Launch-Ready Frontend
Use This When
Use this workflow when a prototype is moving toward production use in a regulated product.
What You Will Build
You will turn a working integration into a launch-ready frontend by checking configuration, security boundaries, accessible states, audit readiness, tests, and release assumptions.
What Must Already Be True
- The main product workflow is implemented.
- The app can call the API in at least one non-production environment.
- Auth, CORS or origin allowlist, and protected endpoint access can be verified.
API Contract
The launch gate should cover every endpoint your product calls, especially:
GET /healthz
GET /readyz
GET /api/v1/kyc/search
POST /api/v1/kyc-cases
PATCH /api/v1/kyc-cases/{case_id}/sections/{section_name}
POST /api/v1/kyc-cases/{case_id}/reports/end-user-v1
GET /api/v1/kyc-cases/{case_id}/reports/latest?view={view}
POST /api/v1/kyc-cases/{case_id}/review-decisions
UI States
Launch-ready means every critical flow has:
- Empty state.
- Loading state.
- Success state.
- Validation error state.
- Auth or permission error state.
- Conflict state where relevant.
- Retry or support handoff state when relevant.
Implementation Steps
- Run Accessible Product States.
- Run Audit-Ready UI.
- Run Testing Checklist.
- Run Launch Checklist.
- Verify production configuration outside the source tree.

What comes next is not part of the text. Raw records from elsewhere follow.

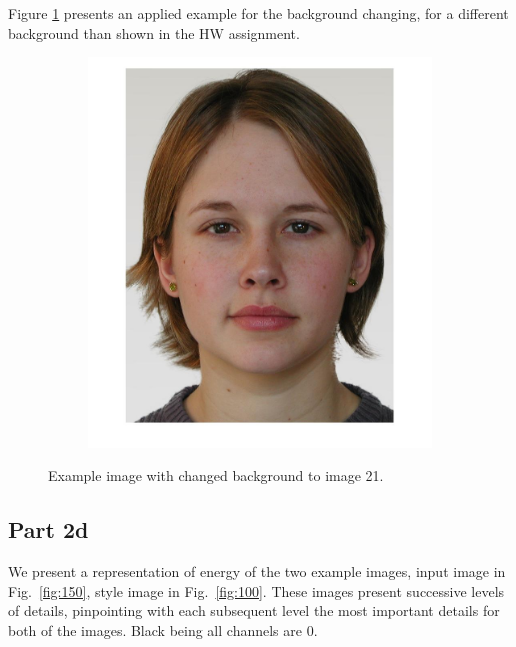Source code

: \documentclass[a4paper]{iacas}
\begin{document}
Figure \ref{fig:BG_Changed} presents an applied example for the background changing, for a different background than shown in the HW assignment.

\begin{figure}[!htbp]
	\centering
	\begin{subfigure}[b]{0.48\textwidth}
		
		\includegraphics[width=\textwidth]{BG_Changed.jpg}
		
	\end{subfigure}
	\caption{Example image with changed background to image 21.}
	\label{fig:BG_Changed}

\end{figure}

\subsection{Part 2d}

We present a representation of energy of the two example images, input image in Fig.~\ref{fig:150}, style image in Fig.~\ref{fig:100}. These images present successive levels of details, pinpointing with each subsequent level the most important details for both of the images. Black being all channels are 0.
\end{document}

- Confirm support handoff includes request metadata without exposing secrets.
Checkpoint
- The app has a verified path for diagnostics, auth, validation errors, conflicts, screening, case creation, section save, report generation, workflow progress, and review decision submission.
Common Mistakes
- Calling a prototype launch-ready because the happy path works once.
- Skipping customer-safe report verification.
- Leaving private values in public environment examples.
- Not testing duplicate external IDs or expired-token behavior.